I also coordinate our annual Wellness Fair, which this year brought 14 community health organizations to the [Community Center] site and served 340 residents. Managing vendor recruitment, logistics, and promotion is a project management exercise I enjoy—it demonstrates impact in a way that program data alone cannot.
I am interested in [Organization]'s work specifically because of your focus on [specific program area or population]. The intersection of health education and [relevant aspect] aligns with where I want to develop my professional focus, and I see your programs as a genuine step up in scope from my current work.
Thank you for your consideration.
[Your Name]
Frequently asked questions
- What is the CHES credential and is it required?
- CHES (Certified Health Education Specialist) is a professional certification from the National Commission for Health Education Credentialing. It is not universally required, but it is the recognized professional standard and is required or preferred for many positions, particularly in public health and hospital settings. The MCHES (Master Certified Health Education Specialist) designation requires additional experience and is valued for senior roles. Both require passing an exam and ongoing continuing education.
- What is the difference between a Health Education Coordinator and a school health teacher?
- A school health teacher delivers classroom instruction on health topics to students as part of the academic curriculum. A Health Education Coordinator typically has a broader program management role—they may oversee the school's overall health education program, coordinate health services, train teachers, develop school health policies, and connect students and families to community health resources. The roles can overlap, particularly in small districts where one person wears both hats.

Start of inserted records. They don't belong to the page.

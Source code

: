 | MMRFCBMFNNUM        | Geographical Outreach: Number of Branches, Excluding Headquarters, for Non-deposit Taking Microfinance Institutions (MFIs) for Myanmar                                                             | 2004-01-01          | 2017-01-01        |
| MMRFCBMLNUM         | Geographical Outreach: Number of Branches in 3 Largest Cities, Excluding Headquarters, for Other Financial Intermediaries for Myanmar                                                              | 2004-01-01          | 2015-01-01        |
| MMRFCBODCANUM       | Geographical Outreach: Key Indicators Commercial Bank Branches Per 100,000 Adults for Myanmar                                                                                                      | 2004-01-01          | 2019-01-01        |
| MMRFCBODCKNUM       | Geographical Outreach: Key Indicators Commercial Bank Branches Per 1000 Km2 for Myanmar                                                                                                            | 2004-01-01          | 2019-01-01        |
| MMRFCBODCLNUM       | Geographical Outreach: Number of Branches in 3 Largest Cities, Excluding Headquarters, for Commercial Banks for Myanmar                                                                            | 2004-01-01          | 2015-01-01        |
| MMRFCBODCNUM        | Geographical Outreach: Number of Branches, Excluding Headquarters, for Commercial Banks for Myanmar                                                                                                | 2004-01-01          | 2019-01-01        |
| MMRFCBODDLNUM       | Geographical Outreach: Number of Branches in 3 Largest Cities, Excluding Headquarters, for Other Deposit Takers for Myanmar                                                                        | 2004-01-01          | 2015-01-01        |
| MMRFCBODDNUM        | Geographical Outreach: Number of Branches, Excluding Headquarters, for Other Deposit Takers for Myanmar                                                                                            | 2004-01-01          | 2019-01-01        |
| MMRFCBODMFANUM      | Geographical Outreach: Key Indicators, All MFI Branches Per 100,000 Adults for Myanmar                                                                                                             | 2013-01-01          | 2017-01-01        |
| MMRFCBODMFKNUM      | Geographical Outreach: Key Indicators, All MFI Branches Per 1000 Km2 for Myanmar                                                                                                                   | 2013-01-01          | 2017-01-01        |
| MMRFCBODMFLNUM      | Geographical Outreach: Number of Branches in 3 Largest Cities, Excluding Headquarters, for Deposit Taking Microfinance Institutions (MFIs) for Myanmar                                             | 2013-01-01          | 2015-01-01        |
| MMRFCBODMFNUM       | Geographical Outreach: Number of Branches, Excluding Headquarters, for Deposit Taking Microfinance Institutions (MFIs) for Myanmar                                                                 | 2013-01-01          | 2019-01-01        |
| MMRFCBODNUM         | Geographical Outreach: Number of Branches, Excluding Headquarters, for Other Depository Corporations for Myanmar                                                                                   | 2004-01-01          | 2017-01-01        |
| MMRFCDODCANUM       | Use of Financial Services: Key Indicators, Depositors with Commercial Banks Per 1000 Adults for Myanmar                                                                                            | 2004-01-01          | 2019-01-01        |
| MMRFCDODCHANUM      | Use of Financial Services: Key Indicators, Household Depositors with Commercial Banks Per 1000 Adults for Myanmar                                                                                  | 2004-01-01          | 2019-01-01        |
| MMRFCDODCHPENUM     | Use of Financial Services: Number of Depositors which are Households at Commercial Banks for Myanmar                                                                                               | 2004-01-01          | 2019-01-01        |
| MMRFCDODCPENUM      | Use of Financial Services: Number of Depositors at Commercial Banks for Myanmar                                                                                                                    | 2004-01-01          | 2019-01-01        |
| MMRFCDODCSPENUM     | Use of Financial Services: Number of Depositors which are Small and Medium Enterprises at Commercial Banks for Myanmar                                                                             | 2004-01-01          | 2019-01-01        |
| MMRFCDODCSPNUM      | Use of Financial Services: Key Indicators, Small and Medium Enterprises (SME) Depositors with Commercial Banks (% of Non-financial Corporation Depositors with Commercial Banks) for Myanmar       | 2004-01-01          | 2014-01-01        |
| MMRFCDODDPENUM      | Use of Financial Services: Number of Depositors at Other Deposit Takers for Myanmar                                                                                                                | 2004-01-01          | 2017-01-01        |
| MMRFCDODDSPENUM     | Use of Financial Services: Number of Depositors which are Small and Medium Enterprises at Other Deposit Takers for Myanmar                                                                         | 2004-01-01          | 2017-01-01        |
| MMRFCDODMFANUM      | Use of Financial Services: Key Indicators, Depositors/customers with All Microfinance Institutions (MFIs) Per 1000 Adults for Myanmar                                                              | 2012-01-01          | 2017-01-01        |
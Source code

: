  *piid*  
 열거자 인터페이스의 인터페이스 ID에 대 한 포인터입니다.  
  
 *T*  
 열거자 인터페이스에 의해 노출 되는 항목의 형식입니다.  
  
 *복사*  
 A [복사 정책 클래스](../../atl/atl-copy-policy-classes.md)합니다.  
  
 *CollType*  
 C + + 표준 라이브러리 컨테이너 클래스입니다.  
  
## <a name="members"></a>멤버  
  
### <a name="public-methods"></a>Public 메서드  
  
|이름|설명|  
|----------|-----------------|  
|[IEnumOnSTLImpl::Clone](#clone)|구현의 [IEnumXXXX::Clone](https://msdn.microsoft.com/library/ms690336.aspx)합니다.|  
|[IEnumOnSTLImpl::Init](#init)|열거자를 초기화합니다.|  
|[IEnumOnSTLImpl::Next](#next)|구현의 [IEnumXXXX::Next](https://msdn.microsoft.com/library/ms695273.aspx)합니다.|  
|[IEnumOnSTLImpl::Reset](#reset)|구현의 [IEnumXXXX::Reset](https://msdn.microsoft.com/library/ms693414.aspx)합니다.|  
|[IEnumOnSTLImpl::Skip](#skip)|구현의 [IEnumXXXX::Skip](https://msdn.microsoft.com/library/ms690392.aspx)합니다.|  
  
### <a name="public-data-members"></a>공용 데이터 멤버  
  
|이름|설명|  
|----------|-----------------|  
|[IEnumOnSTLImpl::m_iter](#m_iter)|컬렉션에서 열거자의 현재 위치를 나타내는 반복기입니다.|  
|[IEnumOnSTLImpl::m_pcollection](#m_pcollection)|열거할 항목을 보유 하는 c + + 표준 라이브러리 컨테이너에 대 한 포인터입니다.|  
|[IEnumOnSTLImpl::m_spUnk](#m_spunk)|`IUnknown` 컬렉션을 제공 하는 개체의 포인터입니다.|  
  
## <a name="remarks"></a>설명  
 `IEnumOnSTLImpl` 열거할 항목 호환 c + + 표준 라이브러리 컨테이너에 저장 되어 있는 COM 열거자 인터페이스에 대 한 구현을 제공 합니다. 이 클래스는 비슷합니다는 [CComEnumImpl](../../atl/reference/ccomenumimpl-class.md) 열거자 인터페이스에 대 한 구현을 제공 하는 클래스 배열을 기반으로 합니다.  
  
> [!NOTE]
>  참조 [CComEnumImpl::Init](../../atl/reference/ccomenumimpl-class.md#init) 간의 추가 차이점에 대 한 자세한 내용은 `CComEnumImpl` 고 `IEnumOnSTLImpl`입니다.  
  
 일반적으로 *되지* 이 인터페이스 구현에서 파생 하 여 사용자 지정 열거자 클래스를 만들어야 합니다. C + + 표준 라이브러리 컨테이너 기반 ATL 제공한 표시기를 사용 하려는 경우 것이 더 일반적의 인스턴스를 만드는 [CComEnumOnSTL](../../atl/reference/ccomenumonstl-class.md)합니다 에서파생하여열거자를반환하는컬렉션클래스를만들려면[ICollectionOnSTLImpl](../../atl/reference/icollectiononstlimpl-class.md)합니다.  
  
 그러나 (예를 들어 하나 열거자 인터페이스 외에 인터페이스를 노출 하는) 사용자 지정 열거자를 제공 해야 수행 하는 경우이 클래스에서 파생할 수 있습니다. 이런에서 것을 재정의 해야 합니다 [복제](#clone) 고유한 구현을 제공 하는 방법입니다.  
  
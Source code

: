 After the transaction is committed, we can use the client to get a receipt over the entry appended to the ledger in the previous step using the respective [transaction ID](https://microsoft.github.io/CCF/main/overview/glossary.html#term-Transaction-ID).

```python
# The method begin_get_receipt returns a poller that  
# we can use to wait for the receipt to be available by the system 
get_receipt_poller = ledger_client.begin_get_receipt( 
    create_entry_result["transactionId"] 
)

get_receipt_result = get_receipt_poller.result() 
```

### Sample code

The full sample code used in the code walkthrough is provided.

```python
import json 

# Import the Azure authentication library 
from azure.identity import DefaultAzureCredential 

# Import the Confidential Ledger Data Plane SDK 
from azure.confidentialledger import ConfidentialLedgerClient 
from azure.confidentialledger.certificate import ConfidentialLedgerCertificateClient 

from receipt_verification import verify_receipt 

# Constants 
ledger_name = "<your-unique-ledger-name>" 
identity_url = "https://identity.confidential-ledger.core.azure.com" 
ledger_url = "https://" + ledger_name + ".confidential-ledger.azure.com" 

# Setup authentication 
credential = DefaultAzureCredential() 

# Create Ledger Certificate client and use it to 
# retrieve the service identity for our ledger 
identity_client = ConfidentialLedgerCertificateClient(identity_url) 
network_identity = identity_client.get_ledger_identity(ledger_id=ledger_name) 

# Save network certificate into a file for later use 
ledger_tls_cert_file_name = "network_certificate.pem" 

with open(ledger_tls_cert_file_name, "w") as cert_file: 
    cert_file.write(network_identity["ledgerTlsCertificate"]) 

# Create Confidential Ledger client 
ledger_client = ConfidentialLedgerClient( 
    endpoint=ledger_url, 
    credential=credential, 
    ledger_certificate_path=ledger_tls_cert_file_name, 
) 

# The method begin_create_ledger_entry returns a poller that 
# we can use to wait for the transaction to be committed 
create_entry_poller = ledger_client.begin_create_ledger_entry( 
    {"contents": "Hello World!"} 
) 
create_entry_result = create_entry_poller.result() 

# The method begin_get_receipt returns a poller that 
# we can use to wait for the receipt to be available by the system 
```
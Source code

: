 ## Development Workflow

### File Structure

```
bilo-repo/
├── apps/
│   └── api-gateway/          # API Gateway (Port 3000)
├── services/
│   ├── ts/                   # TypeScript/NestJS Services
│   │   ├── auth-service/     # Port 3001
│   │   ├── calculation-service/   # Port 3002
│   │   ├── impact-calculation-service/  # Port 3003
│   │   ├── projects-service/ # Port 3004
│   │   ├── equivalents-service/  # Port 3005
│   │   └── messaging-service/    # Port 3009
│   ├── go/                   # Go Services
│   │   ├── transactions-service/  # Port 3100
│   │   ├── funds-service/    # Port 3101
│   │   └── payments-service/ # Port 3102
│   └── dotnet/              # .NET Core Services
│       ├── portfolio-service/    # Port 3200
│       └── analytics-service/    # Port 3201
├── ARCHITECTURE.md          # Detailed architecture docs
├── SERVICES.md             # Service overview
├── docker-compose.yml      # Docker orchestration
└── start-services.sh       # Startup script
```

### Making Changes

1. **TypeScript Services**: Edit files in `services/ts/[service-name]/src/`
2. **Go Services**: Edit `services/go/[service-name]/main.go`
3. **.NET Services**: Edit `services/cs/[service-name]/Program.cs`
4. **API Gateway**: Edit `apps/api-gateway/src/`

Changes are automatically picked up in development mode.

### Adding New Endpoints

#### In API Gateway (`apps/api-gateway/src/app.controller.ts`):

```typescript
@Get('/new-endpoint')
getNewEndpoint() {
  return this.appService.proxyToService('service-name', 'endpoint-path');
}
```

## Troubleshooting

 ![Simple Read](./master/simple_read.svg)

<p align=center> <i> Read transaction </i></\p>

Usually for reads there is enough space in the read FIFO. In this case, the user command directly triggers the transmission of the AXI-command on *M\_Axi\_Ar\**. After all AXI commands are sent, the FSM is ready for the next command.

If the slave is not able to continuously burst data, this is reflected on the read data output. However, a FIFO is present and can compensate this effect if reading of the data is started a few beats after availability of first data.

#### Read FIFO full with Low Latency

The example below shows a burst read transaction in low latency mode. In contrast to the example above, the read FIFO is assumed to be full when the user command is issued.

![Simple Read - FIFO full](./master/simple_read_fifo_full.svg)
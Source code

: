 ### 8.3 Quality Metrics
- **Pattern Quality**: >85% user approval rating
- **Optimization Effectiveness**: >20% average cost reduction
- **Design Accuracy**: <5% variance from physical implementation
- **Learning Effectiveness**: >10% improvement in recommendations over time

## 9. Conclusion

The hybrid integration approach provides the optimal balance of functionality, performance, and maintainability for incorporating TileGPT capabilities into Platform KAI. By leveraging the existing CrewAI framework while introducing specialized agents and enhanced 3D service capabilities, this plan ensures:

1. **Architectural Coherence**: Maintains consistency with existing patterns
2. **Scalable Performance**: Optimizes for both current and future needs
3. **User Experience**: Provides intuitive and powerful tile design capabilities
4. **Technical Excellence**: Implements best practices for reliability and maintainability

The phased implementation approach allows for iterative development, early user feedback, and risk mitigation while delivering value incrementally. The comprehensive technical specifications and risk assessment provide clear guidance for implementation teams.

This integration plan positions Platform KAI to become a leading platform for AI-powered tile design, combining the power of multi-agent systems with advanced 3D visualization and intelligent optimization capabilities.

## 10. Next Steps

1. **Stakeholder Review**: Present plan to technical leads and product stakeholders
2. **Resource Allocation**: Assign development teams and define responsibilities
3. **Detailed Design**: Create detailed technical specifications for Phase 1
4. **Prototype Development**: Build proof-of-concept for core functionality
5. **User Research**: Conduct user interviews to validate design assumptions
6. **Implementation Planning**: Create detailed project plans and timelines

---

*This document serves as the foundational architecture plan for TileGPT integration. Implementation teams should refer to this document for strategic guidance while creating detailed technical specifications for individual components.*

- What types of health issues do coordinators focus on most?
- Priority areas shift based on population needs and funding trends, but common focus areas include sexual and reproductive health, substance use prevention, mental health and stress management, chronic disease management (diabetes, asthma), nutrition and physical activity, and immunization. COVID-19 reshaped program priorities significantly, adding respiratory illness, vaccine confidence, and telehealth navigation to many coordinators' portfolios.
- How important is data and evaluation in this role?
- Increasingly central. Grant funders—federal agencies, state health departments, private foundations—require documented outcome data, not just process data (numbers of participants). Coordinators who can design simple but valid evaluation instruments, analyze pre/post data, and present findings in accessible reports are more competitive for grants and more credible with the institutions they serve. Basic proficiency in Excel or SPSS is commonly expected.
- What career advancement options exist for Health Education Coordinators?
- Common advancement paths include Health Education Manager or Director, Community Health Program Director, Health Services Administrator, or public health department leadership. Those who pursue graduate degrees (MPH, DrPH) move into higher-level program management, policy, or research roles. Some coordinators transition to health promotion roles in corporate wellness, hospital system community benefit departments, or national health organizations.